What to produce: Read the records below. Copy each line where the string "true" occurs.

——————————

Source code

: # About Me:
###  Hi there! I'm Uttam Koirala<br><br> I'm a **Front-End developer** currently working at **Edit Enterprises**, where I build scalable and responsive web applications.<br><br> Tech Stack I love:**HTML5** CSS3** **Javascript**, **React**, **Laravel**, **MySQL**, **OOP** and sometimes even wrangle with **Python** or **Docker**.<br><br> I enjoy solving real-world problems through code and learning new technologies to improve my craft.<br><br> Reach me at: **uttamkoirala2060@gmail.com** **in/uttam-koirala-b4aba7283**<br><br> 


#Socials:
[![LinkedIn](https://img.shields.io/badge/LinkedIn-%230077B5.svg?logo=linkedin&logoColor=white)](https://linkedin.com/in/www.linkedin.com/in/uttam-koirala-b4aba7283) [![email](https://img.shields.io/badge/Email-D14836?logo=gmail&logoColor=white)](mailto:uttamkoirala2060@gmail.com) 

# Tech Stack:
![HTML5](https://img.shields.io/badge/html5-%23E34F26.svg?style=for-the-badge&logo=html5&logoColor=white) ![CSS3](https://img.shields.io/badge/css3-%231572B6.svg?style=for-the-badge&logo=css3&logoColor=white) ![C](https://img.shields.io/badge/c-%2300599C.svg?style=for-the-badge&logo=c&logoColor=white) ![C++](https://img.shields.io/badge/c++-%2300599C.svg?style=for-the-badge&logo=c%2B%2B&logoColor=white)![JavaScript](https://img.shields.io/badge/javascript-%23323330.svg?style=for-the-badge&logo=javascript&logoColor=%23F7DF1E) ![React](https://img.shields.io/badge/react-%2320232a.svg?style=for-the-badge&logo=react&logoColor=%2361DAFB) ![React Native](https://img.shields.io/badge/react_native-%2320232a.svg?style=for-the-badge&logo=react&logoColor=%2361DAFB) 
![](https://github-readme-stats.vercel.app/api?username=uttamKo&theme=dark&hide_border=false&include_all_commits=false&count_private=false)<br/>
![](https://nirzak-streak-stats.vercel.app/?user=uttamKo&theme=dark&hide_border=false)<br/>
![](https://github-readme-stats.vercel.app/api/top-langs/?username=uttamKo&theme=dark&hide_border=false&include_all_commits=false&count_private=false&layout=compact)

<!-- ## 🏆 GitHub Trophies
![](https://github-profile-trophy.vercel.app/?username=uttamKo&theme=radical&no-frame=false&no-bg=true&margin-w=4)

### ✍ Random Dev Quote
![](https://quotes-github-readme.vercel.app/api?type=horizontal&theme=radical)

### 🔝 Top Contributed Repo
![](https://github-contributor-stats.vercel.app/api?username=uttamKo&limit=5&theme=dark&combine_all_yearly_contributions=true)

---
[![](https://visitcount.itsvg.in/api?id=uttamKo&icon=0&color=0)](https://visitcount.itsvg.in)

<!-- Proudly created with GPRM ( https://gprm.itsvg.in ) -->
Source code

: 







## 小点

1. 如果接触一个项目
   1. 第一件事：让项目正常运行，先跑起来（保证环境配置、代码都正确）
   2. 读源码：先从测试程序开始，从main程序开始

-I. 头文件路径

——————————

Exercise response:
![](https://github-profile-trophy.vercel.app/?username=uttamKo&theme=radical&no-frame=false&no-bg=true&margin-w=4)
![](https://github-contributor-stats.vercel.app/api?username=uttamKo&limit=5&theme=dark&combine_all_yearly_contributions=true)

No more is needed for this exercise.